The Deputy mentioned he by no means had a problem with Dr Holohan taking on the TCD place, thought that had worth and it will have been “acceptable”, “if we were told from day one, he was not on a secondment but was taking up a permanent role in Trinity College”.

All of that confusion “was entirely the Department’s own making” and the Minister’s authority “is being called into question now because he failed to pause the process, he failed to ask the hard questions and it fell to the Taoiseach to intervene and I think that’s really problematic for the Minister.”

“We’re still none the wiser as to who came up with this procedure, who processed, who signed off on it.”

Mr Cullinane mentioned he wished Dr Holohan nicely in his retirement however would have most well-liked to see him working within the public system. This final result, in addition to being a blow for the previous CMO personally, is “a blow for the public service and for many of us who want to see a beefing up of public health departments as well as public health specialists working in the public system”.

He agreed with Mr Laharte there ought to be an early assembly of the well being committee to debate the report due on Monday from the Secretary General on the matter.

Mr Laharte mentioned he would welcome an early assembly to debate the report and to name no matter witnesses, together with the Minister and Mr Watt to attend.

He mentioned Dr Holohan’e expertise was clearly invaluable within the creation of the TCD place and the intention was to make sure programs could be designed to make sure that any gaps regarding pandemic associated programs could be stuffed.

The notion of the method “is the key thing”, he mentioned. This is the primary authorities that created a cupboard place of Minister for Higher Education, Innovation and Research and he would have thought, if Trinity wished to create this, certainly one of its first ports of name could be authorities for an enter due to the general public and psychological well being and different elements.
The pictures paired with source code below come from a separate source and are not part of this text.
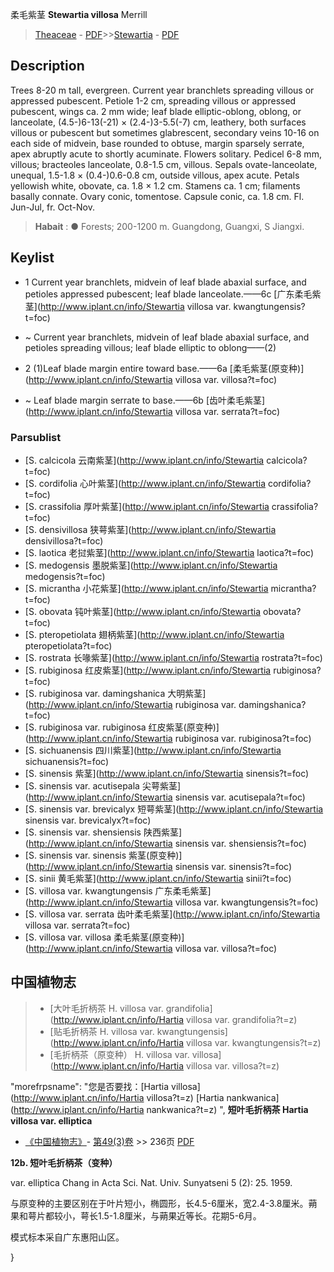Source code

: 柔毛紫茎 **Stewartia villosa** Merrill

> [Theaceae](http://www.iplant.cn/info/Theaceae?t=foc) - [PDF](http://www.iplant.cn/foc/pdf/Theaceae.pdf)>>[Stewartia](http://www.iplant.cn/info/Stewartia?t=foc) - [PDF](http://www.iplant.cn/foc/pdf/Stewartia.pdf)

## Description

Trees 8-20 m tall, evergreen. Current year branchlets spreading villous or appressed pubescent. Petiole 1-2 cm, spreading villous or appressed pubescent, wings ca. 2 mm wide; leaf blade elliptic-oblong, oblong, or lanceolate, (4.5-)6-13(-21) × (2.4-)3-5.5(-7) cm, leathery, both surfaces villous or pubescent but sometimes glabrescent, secondary veins 10-16 on each side of midvein, base rounded to obtuse, margin sparsely serrate, apex abruptly acute to shortly acuminate. Flowers solitary. Pedicel 6-8 mm, villous; bracteoles lanceolate, 0.8-1.5 cm, villous. Sepals ovate-lanceolate, unequal, 1.5-1.8 × (0.4-)0.6-0.8 cm, outside villous, apex acute. Petals yellowish white, obovate, ca. 1.8 × 1.2 cm. Stamens ca. 1 cm; filaments basally connate. Ovary conic, tomentose. Capsule conic, ca. 1.8 cm. Fl. Jun-Jul, fr. Oct-Nov.


> **Habait** : 
>●  Forests; 200-1200 m. Guangdong, Guangxi, S Jiangxi.


## Keylist

* 1 Current year branchlets, midvein of leaf blade abaxial surface, and petioles appressed pubescent; leaf blade lanceolate.——6c  [广东柔毛紫茎](http://www.iplant.cn/info/Stewartia villosa var. kwangtungensis?t=foc)
* ~ Current year branchlets, midvein of leaf blade abaxial surface, and petioles spreading villous; leaf blade elliptic to oblong——(2)

* 2 (1)Leaf blade margin entire toward base.——6a  [柔毛紫茎(原变种)](http://www.iplant.cn/info/Stewartia villosa var. villosa?t=foc)
* ~ Leaf blade margin serrate to base.——6b  [齿叶柔毛紫茎](http://www.iplant.cn/info/Stewartia villosa var. serrata?t=foc)



### Parsublist

* [S.  calcicola  云南紫茎](http://www.iplant.cn/info/Stewartia calcicola?t=foc)
* [S.  cordifolia  心叶紫茎](http://www.iplant.cn/info/Stewartia cordifolia?t=foc)
* [S.  crassifolia  厚叶紫茎](http://www.iplant.cn/info/Stewartia crassifolia?t=foc)
* [S.  densivillosa  狭萼紫茎](http://www.iplant.cn/info/Stewartia densivillosa?t=foc)
* [S.  laotica  老挝紫茎](http://www.iplant.cn/info/Stewartia laotica?t=foc)
* [S.  medogensis  墨脱紫茎](http://www.iplant.cn/info/Stewartia medogensis?t=foc)
* [S.  micrantha  小花紫茎](http://www.iplant.cn/info/Stewartia micrantha?t=foc)
* [S.  obovata  钝叶紫茎](http://www.iplant.cn/info/Stewartia obovata?t=foc)
* [S.  pteropetiolata  翅柄紫茎](http://www.iplant.cn/info/Stewartia pteropetiolata?t=foc)
* [S.  rostrata  长喙紫茎](http://www.iplant.cn/info/Stewartia rostrata?t=foc)
* [S.  rubiginosa  红皮紫茎](http://www.iplant.cn/info/Stewartia rubiginosa?t=foc)
* [S.  rubiginosa var. damingshanica  大明紫茎](http://www.iplant.cn/info/Stewartia rubiginosa var. damingshanica?t=foc)
* [S.  rubiginosa var. rubiginosa  红皮紫茎(原变种)](http://www.iplant.cn/info/Stewartia rubiginosa var. rubiginosa?t=foc)
* [S.  sichuanensis  四川紫茎](http://www.iplant.cn/info/Stewartia sichuanensis?t=foc)
* [S.  sinensis  紫茎](http://www.iplant.cn/info/Stewartia sinensis?t=foc)
* [S.  sinensis var. acutisepala  尖萼紫茎](http://www.iplant.cn/info/Stewartia sinensis var. acutisepala?t=foc)
* [S.  sinensis var. brevicalyx  短萼紫茎](http://www.iplant.cn/info/Stewartia sinensis var. brevicalyx?t=foc)
* [S.  sinensis var. shensiensis  陕西紫茎](http://www.iplant.cn/info/Stewartia sinensis var. shensiensis?t=foc)
* [S.  sinensis var. sinensis  紫茎(原变种)](http://www.iplant.cn/info/Stewartia sinensis var. sinensis?t=foc)
* [S.  sinii  黄毛紫茎](http://www.iplant.cn/info/Stewartia sinii?t=foc)
* [S.  villosa var. kwangtungensis  广东柔毛紫茎](http://www.iplant.cn/info/Stewartia villosa var. kwangtungensis?t=foc)
* [S.  villosa var. serrata  齿叶柔毛紫茎](http://www.iplant.cn/info/Stewartia villosa var. serrata?t=foc)
* [S.  villosa var. villosa  柔毛紫茎(原变种)](http://www.iplant.cn/info/Stewartia villosa var. villosa?t=foc)

## 中国植物志

> * [大叶毛折柄茶  H.  villosa var. grandifolia](http://www.iplant.cn/info/Hartia villosa var. grandifolia?t=z)
> * [贴毛折柄茶  H.  villosa var. kwangtungensis](http://www.iplant.cn/info/Hartia villosa var. kwangtungensis?t=z)
> * [毛折柄茶（原变种）  H.  villosa var. villosa](http://www.iplant.cn/info/Hartia villosa var. villosa?t=z)

  "morefrpsname": "您是否要找：<span class='spantxt'>[Hartia villosa](http://www.iplant.cn/info/Hartia villosa?t=z)
  [Hartia nankwanica](http://www.iplant.cn/info/Hartia nankwanica?t=z)  ",
**短叶毛折柄茶 Hartia villosa var. elliptica**

* [《中国植物志》](http://www.iplant.cn/frps)- [第49(3)卷](http://www.iplant.cn/frps/vol/49(3)) >> 236页 [PDF](http://www.iplant.cn/frps/pdf/49(3)/236.pdf)

**12b. 短叶毛折柄茶（变种）**

var. elliptica Chang in Acta Sci. Nat. Univ. Sunyatseni 5 (2): 25. 1959.

与原变种的主要区别在于叶片短小，椭圆形，长4.5-6厘米，宽2.4-3.8厘米。蒴果和萼片都较小，萼长1.5-1.8厘米，与蒴果近等长。花期5-6月。

模式标本采自广东惠阳山区。



}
A “much more holistic approach” was wanted to the matter, he mentioned.

“One of the clear messages from this is that the public need to know that the government is in charge,” the TD mentioned.

This has been “ham-fisted”, not simply by way of communications however phrases of the design and creation of the place, and is “one of a series of less than transparent appointments to very senior positions in the civil service.”

He accepted it’s “a continuous judgment call” by way of what the secretary basic and senior officers inform the Minister who can’t be overwhelmed or anticipated to know each element in a division.

“This is a really significant appointment of a very, very senior public official held in high esteem by the public and a position understood and welcomed, while it allowed him to go to Trinity, it also maintained him as a public servant.”

It was very clear from the statements of presidency ministers when the appointment was introduced they noticed this because the departure of a public official, Mr Holohan, to Trinity, Mr Laharte mentioned. “A Minister is only as good as the information he is given.”